B) Le destin et la place des divinités
-Proserpine : déesse
des enfers, enlevée par le dieu des enfers Hadès et présente aux enfers
seulement durant l’Hiver et l’Automne.
- Dimension divine
marquée dans le mythe : « à moins que les destins ne s’y
opposent », « Divinité qui te poursuit de sa colère »-> son
châtiment est de nature divine, présence des Dieux dès les premières lignes.
-« Une démence
subite s’empara » : Orphée, qui a réussi à faire plier les morts et
ses dieux, ne peut plus se contrôler, malgré ses prédispositions et sa
puissance irréfutable.
C) La Nature
-« La creuse
écaille de sa lyre » : présence de la nature dans la lamentation
d’Orphée.
- distinction entre
la nature du royaume des morts et celui des vivants (« rives, herbes
hautes, le long du fleuve, jour » : le royaume des morts semble plus
sombre (c.f champ lexical des ténèbres).
- thématique de la
lumière récurrente dans tous le texte : Même lorsqu’Orphée est encore
dans le monde des vivants et se lamente sur sa lyre de la mort d’Eurydice, la lumière arrive pour mieux disparaitre
« à la venue du jour…quand le jour s’éloignait ». Ce point est accentué dans les ténèbres où le
jour n’apparait plus, remplacé par un éternel « soir ».
- Champ lexical du
son et de l’eau : nature vivante
III. Héroïsme
A) La puissance d’Orphée arrête tous les supplices
-« Cerbère
retint béant ses trois gueules » : le gardien redoutable des Enfers
se plie au chant d’Orphée
-« Roue d’Ixion
s’arrêta avec le vent qui la faisait tourner » : Orphée influence
aussi la nature avec sa plainte : le vent arrête de souffler comme pour
offrir un silence total à la plainte d’Orphée.
-« Euménides aux
cheveux entrelacés de serpents d’azurs » : les créatures normalement
insensibles sont touchées par les lamentations d’Orphée.
B) Des habitants qui ne peuvent pardonner
-« Si les Mânes
savaient pardonner »
-« leur roi
redoutable » « et ces cœurs qui ne savent pas s’attendrir aux prières
humaines ».
-Diversités de morts
montrant que le Royaume des morts n’épargne personne.

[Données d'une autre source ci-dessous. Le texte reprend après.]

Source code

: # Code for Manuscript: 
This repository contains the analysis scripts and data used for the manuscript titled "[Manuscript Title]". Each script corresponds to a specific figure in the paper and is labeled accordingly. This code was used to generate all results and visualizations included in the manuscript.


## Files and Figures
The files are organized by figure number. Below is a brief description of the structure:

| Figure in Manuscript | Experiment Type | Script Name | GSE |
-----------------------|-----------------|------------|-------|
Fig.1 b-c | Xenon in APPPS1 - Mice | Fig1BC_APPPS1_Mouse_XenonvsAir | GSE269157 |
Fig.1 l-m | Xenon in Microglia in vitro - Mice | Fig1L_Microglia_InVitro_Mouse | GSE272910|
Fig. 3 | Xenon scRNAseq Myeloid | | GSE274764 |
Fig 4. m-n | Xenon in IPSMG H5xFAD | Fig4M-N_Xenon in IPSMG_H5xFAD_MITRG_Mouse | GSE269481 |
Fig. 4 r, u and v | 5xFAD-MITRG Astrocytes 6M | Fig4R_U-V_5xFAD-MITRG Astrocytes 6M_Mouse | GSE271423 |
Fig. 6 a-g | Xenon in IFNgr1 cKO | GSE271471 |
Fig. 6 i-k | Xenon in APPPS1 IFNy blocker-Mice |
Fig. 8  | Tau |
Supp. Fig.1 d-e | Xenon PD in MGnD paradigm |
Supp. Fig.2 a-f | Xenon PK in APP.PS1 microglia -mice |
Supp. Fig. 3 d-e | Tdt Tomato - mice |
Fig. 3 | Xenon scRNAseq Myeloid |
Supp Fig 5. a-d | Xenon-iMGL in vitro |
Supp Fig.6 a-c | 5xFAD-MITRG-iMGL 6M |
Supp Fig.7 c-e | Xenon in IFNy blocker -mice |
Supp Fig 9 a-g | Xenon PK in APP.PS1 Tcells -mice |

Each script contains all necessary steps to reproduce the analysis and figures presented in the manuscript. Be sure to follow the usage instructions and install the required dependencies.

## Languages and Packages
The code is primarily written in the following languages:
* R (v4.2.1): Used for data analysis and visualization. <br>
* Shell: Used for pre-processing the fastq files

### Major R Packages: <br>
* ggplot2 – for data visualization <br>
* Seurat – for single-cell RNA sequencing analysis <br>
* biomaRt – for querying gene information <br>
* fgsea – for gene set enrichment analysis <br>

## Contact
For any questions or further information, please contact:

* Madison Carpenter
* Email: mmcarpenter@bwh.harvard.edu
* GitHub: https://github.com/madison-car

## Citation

C) Des adversaires redoutables qui sont charmés !
- profusion de morts
désignés comme « ombres minces » « fantômes » qui semblent
franchir « l’onde paresseuse qui les enserre » et le « Styx qui
les enferme » pour rejoindre et suivre le chant d’Orphée.
-« Il avait
échappé à tous les périls » : mise en avant qu’il avait réussi à
charmer et attendrir les créatures les plus redoutables.
-« Car telle est
la loi fixée par Proserpine » : même les dieux remarquent la
puissance d’Orphée et lui permette de sortir des enfers en suivant une nouvelle
alternative bien qu’Orphée se soit aventuré dans le Royaume des morts et ait
bouleversé son fonctionnement durant cette même visite.
è Mise en avant de l’héroïsme d’Orphée mise en
avant par Protée.
è La nature, tourné vers les enfers a certains
de ces éléments attirés par le pouvoir d’Orphée. Les Habitants attirés par
Orphée et les supplices du Royaume des morts s’arrêtant.
è Relation entre Orphée et la Dryade
Eurydice : accentue une vision d’un poète qui souffre, enfermés dans ses
propres lamentations attisés par sa souffrance.